▸ RECORDED DATA:
○ ○ ○ ○ ○

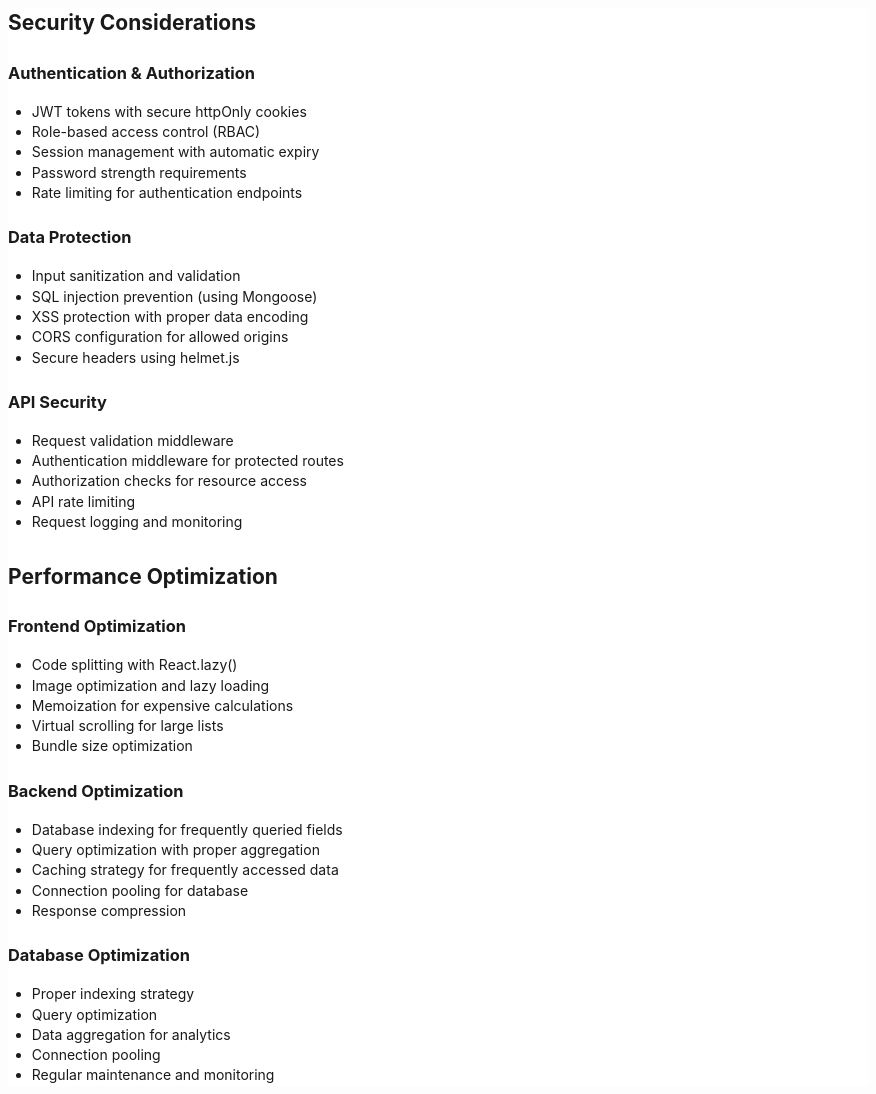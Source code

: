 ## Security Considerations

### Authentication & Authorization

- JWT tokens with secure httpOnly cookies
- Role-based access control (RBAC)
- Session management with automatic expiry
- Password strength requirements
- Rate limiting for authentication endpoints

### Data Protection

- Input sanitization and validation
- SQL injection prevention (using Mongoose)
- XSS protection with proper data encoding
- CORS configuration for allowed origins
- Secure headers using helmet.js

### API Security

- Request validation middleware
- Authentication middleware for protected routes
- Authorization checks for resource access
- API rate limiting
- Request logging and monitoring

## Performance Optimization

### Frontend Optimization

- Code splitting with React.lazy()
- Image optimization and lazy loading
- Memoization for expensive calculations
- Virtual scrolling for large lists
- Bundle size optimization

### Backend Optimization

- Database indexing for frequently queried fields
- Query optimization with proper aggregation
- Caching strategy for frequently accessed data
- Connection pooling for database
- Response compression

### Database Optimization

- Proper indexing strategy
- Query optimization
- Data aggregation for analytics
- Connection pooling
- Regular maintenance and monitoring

○ ○ ○ ○ ○

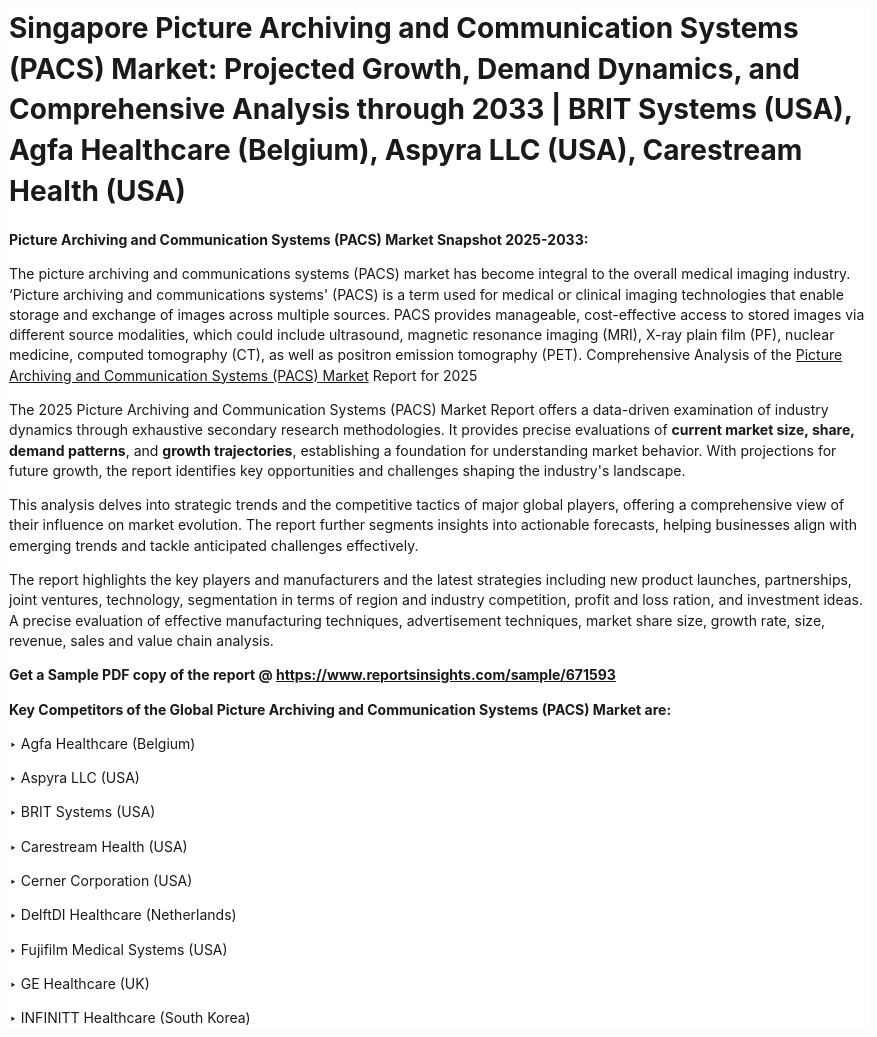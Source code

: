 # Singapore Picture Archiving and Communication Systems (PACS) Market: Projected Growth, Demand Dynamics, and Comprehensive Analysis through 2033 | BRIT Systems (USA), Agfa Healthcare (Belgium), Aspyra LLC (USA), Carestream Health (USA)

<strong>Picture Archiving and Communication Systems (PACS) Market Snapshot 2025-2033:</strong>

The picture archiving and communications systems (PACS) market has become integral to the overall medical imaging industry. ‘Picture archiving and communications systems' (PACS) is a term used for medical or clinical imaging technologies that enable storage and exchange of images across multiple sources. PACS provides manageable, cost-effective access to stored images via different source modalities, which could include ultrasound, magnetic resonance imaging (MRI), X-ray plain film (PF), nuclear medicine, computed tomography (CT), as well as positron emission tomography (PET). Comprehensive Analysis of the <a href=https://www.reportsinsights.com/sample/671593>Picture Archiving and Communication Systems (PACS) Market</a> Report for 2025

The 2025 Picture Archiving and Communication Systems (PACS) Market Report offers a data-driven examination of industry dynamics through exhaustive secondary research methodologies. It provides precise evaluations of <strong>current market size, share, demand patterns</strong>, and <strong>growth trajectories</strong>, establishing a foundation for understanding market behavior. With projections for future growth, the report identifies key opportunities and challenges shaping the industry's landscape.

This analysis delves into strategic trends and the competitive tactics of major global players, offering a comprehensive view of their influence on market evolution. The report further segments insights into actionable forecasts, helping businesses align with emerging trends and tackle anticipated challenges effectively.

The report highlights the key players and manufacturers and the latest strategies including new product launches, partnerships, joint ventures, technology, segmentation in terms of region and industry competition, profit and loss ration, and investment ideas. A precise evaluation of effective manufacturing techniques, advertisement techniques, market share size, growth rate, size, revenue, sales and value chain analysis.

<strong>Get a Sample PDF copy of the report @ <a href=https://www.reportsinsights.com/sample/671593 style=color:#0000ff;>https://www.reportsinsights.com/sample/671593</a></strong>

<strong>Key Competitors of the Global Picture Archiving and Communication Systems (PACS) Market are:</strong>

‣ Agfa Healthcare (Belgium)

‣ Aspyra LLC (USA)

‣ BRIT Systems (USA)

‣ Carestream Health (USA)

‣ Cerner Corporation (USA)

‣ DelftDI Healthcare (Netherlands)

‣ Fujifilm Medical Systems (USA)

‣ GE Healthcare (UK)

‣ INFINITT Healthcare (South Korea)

○ ○ ○ ○ ○

▸ PROBLEM REQUIREMENTS: Every line holding the word "Authorization" should be copied out of the material.

▸ YOUR RESPONSE:
### Authentication & Authorization
- Authorization checks for resource access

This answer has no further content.